### NLP Project: Reviews Classifier

In this project, I aim to build a model to classify Amazon reviews into classes. In particular deciding if reviews are Positive or Negative.

Data is provided as JSON, need JSON package to read data in. 

In [1]:
import json
import numpy as np
import pickle
from reviewer import Review
from data_optimiser import DataOptimizer
from sklearn.model_selection import train_test_split
from sklearn.feature_extraction.text import CountVectorizer, TfidfVectorizer
from sklearn import svm
from sklearn import linear_model
from sklearn.metrics import f1_score
from sklearn.model_selection import GridSearchCV

The data is very large and contains more than 100,000 reviews, for performance, I'm going to only use 10000 reviews. Furthermore, I'll distribute the sentiments equally, ie each sentiment label will appear roughly an equal number of times in the data.

In [2]:
data = []
num_datapoints = 10000
count = 0
with open('./Data/Video_Games_5.json') as f:
    for line in f:
        if count <= num_datapoints:
            count += 1 
            json_line = json.loads(line)
            data.append(Review(json_line['reviewText'],json_line['overall']))
        else:
            break 

Split Data: 70% Train, 30% testing:

In [3]:
train_data, test_data = train_test_split(data, test_size=0.3, train_size=0.7, random_state=10)
train_reviews, train_sentiments = DataOptimizer(train_data).get_reviews_ratings()
test_reviews, test_sentiments = DataOptimizer(test_data).get_reviews_ratings()
print(len(train_reviews))
print(len(test_reviews))

2562
1124


I'll be using a "Bag of Words" method to extract the features from the reviews. Note that: CountVectorizer/TfidfVectorizer can fit and transform, the ouput is stored as a dense numpy array.
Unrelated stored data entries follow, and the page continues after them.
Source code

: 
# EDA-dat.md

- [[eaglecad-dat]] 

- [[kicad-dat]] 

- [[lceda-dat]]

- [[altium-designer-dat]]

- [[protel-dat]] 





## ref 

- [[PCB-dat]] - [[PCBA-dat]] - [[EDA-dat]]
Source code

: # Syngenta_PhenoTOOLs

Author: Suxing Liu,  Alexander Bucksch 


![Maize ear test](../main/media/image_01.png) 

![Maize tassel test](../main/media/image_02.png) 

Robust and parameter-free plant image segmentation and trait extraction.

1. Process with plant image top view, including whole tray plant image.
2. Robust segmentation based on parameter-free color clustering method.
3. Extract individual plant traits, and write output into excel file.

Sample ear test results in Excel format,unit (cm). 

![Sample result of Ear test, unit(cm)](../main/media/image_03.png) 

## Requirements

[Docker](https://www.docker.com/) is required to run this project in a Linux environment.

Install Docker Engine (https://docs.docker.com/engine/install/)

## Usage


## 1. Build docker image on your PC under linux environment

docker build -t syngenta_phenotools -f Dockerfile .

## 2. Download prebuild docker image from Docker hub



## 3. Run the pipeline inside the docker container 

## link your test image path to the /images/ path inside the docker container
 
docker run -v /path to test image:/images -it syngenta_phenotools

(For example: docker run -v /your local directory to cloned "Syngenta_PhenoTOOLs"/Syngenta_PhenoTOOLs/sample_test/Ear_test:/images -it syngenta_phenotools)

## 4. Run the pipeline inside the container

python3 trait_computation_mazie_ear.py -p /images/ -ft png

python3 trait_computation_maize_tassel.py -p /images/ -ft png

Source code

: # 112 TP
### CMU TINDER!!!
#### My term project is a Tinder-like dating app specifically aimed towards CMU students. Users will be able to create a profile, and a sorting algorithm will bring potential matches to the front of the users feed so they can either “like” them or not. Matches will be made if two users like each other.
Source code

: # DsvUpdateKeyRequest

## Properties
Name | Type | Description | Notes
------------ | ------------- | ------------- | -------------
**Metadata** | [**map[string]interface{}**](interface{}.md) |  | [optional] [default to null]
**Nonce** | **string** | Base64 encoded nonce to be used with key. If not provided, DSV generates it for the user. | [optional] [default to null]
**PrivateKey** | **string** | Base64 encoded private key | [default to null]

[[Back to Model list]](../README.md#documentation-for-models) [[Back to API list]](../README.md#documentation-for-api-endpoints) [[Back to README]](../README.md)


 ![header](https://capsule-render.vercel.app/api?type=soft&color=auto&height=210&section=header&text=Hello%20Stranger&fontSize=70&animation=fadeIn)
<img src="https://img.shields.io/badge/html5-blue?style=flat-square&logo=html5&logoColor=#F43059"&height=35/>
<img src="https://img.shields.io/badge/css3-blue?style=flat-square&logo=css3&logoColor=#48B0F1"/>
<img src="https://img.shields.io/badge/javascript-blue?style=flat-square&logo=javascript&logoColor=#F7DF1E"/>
Can use .toarray() to visualise if needed.

In [4]:
feature_extractor = TfidfVectorizer()
train_X = feature_extractor.fit_transform(train_reviews)
test_X = feature_extractor.transform(test_reviews)

##### Fitting Model:

Using GridSearch to optimize model hyperparameters.

In [14]:
parameters = {'kernel': ('linear', 'rbf', 'sigmoid'), 'C' : (1, 2, 4, 10)}
support_vector_model = svm.SVC()
tuned_model = GridSearchCV(support_vector_model, parameters, cv=5)
tuned_model.fit(train_X, train_sentiments)
tuned_model.best_params_

GridSearchCV(cv=5, estimator=SVC(),
             param_grid={'C': (1, 2, 4, 10),
                         'kernel': ('linear', 'rbf', 'sigmoid')})

In [17]:
tuned_model.score(test_X, test_sentiments)

0.7428825622775801

In [18]:
print(f1_score(test_sentiments, tuned_model.predict(test_X), average=None, labels=['Positive', 'Negative']))

[0.74447392 0.74127126]


Save Model:

In [21]:
with open('./Models/SVM_Games_Reviews.pkl', 'wb') as f:
    pickle.dump(tuned_model, f)

Load Model:

In [22]:
with open('./Models/SVM_Games_Reviews.pkl', 'rb') as f:
    loaded_model = pickle.load(f)

In [25]:
example_pos = 'This game was amazing, well worth the money'
example_neg = 'Game was awful, total waste of money'
examples = [example_pos, example_neg]
vec_example = feature_extractor.transform(examples)
loaded_model.predict(vec_example)

array(['Positive', 'Negative'], dtype='<U8')